All of this is the culmination of more than a decade in ascendancy, a span in which they’ve won six of the 10 national championships contested. With a lineup full of All-Americans, former nemesis Kelly Maxwell in the circle and a new stadium about to open its doors, Oklahoma feels, well, inevitable.
It may be. It wasn’t always. Nor was the rise that left it to rule over the sport.
Less than two decades ago, Oklahoma was a good program, a nationally relevant program. But just one of perhaps a dozen such programs. In fact, as recently as 15 years ago, you could have argued that Oklahoma’s signature role in softball history had already come and gone. By winning the national championship in 2000, five years after Patty Gasso arrived in Norman, the Sooners ended a stretch of 11 titles in 12 years for either Arizona or UCLA and effectively launched the modern era.
Yet it wasn’t the Sooners who initially appeared as the beneficiaries of the softball land rush. Soon, Michigan won an even more historically significant title — the first champion from east of the Mississippi River and the first to go through a super regional and best-of-three title series. For much of the new millennium’s first decade, as Arizona State and Washington won titles and Alabama, Florida and Tennessee lifted the SEC, other programs rose to challenge Arizona and UCLA’s dominance.
As the best-of-three championship series took hold, television ratings soared and attendance records fell almost every year in the WCWS, Oklahoma didn’t make the trip up Interstate 35 for six consecutive seasons. Texas and Baylor made it in the span. Missouri made it twice in its Big 12 days. Texas A&M played for a title in that span. Oklahoma remained absent. A very good program. One of many.
So, how did we get from there to here? Like any dynasty, from the Merovingians to UConn women’s basketball, success is a story of people, circumstances and fortune. The right people were in the right places and caught the right breaks to make good on their aspirations.

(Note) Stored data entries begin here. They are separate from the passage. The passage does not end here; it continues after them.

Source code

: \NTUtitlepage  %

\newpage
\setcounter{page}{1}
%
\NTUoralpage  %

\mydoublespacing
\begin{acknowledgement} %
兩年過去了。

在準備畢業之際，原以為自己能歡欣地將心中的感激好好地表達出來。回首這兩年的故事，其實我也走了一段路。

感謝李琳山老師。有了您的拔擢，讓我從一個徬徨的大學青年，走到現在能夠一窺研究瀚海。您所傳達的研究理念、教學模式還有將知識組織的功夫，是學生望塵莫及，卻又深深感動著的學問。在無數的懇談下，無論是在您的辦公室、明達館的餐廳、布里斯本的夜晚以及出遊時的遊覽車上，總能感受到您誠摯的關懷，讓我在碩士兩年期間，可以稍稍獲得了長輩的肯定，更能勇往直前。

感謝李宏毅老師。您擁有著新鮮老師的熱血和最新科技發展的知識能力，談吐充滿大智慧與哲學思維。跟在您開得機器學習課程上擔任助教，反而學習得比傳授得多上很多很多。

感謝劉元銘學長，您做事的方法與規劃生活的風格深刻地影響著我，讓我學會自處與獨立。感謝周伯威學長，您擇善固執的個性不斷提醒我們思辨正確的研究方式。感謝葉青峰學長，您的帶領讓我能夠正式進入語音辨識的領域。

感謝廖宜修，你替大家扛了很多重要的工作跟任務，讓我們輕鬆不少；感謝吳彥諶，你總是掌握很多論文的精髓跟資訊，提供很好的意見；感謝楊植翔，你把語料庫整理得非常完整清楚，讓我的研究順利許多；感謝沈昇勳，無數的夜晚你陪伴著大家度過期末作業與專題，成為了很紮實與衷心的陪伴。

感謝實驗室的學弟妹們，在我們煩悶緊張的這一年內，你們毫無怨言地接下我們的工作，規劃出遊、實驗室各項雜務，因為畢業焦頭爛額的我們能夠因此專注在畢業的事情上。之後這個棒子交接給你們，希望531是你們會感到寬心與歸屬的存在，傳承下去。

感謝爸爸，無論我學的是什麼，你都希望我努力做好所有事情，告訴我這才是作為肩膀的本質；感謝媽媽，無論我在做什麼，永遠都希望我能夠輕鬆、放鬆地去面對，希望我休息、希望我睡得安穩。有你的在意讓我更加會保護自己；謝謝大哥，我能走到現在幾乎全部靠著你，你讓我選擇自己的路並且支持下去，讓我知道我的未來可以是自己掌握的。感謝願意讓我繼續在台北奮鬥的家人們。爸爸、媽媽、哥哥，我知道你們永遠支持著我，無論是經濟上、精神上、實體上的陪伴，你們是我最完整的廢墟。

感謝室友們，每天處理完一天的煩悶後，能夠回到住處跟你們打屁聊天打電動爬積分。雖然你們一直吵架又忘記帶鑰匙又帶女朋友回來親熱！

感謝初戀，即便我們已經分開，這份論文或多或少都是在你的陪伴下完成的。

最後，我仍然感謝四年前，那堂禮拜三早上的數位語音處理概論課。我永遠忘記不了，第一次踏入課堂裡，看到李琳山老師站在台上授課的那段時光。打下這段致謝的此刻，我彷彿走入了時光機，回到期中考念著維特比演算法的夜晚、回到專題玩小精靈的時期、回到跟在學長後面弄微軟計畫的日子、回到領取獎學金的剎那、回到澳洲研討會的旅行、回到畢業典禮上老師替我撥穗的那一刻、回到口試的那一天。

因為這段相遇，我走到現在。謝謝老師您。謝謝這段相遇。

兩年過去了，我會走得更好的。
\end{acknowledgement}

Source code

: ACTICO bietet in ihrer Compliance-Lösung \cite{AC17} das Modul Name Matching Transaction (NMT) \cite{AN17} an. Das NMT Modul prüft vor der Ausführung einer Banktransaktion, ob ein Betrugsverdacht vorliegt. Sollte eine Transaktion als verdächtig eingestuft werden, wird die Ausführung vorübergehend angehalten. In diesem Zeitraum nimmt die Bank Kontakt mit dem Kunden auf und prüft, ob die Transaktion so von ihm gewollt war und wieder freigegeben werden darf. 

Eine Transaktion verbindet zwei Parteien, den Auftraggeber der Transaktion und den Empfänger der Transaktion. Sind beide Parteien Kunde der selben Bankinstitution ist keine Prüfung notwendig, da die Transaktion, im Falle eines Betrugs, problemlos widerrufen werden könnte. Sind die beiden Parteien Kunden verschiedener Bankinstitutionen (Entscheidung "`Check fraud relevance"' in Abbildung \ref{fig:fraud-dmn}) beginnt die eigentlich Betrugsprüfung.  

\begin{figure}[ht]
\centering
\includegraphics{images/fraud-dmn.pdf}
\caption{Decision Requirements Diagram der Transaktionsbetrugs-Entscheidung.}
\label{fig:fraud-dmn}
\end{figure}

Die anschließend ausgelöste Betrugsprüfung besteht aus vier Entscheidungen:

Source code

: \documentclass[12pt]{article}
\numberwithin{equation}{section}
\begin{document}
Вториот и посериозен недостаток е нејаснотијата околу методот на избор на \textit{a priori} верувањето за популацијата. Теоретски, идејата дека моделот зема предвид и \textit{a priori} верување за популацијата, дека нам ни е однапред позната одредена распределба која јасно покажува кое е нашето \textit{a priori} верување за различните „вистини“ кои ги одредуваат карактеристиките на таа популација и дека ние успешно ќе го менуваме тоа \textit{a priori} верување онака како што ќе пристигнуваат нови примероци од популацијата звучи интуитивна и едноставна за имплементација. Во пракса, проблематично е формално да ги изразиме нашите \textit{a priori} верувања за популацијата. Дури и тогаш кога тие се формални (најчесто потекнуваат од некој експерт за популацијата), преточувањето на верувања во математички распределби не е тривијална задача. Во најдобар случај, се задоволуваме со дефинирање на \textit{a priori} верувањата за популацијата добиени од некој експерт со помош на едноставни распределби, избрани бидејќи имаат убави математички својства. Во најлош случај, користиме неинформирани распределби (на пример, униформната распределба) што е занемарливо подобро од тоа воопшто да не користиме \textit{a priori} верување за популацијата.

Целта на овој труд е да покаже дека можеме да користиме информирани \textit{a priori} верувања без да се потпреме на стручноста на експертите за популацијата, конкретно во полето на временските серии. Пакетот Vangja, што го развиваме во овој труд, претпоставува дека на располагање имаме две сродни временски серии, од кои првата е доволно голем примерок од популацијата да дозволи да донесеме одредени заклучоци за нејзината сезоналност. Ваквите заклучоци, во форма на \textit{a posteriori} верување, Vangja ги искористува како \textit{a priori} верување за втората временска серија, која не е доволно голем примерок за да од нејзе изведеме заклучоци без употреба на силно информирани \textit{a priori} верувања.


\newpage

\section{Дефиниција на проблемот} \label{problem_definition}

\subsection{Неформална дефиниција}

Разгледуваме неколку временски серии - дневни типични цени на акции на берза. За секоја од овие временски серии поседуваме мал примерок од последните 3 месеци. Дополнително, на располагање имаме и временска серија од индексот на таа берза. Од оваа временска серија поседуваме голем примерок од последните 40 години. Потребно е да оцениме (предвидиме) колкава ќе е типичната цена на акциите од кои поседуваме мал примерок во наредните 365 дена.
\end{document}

As the 2024 Sooners try to make new history, and the rest of the country tries to find some way to stop what feels so inevitable, here are 10 inflection points that help explain the era.
Keilani Ricketts arrives (2010)
If you get right down to it, the current Oklahoma dynasty sprang to life two decades ago when Patty Gasso signed Samantha Ricketts. Yes, that Ricketts, the current Mississippi State head coach. Because when Gasso eventually signed her, she was still Samantha’s younger sister. Don’t take my word for it — it’s the first bit of identifying info in her 2008 signing release.
The elder Ricketts’ All-American experience in Norman was a big reason why the Sooners landed one of the most prized recruits in the country. And the two-time USA Softball Player of the Year, in turn, is a big reason why the college softball world looks the way it does now. Once Kami Keiter left the scene in 2004, following OU’s fifth consecutive World Series appearance, Oklahoma found itself where no elite program wants to be: searching for an ace. Pitchers had good seasons in that span, but in an era when an ace could still carry a team on her back, the Sooners never had the pitcher teams feared in May.
By 2009, the year before Ricketts arrived, Oklahoma ranked 81st in the nation in ERA. And North Dakota State walked out of Norman with a regional title.
Ricketts changed all of that. When she was a freshman, only three pitchers in the Power Five had a better ERA. Only four struck out more batters. It didn’t hurt that Jessica Shults and Michelle Gascoigne joined her in a Hall of Fame recruiting class. But even before she mastered the “crop duster” or grew completely comfortable as the center of attention, she was that pitcher. And when you have that pitcher, you’re back playing for the big stakes at the championship table.
A symbolic Super Regional (2011)
The Sooners nearly got back to Oklahoma City when Ricketts was a freshman, winning a 2010 super regional opener at Washington before Danielle Lawrie used every bit of her experience to fend off the upset (the second time that year that Lawrie singlehandedly delayed the start of an era). In 2011, Oklahoma again had to go on the road against a Pac-12 opponent in a super regional, this time visiting Arizona. The Wildcats were a No. 8 seed, but they were a year removed from playing for the national title — and only four years removed from the second of back-to-back titles that ran their overall total to eight.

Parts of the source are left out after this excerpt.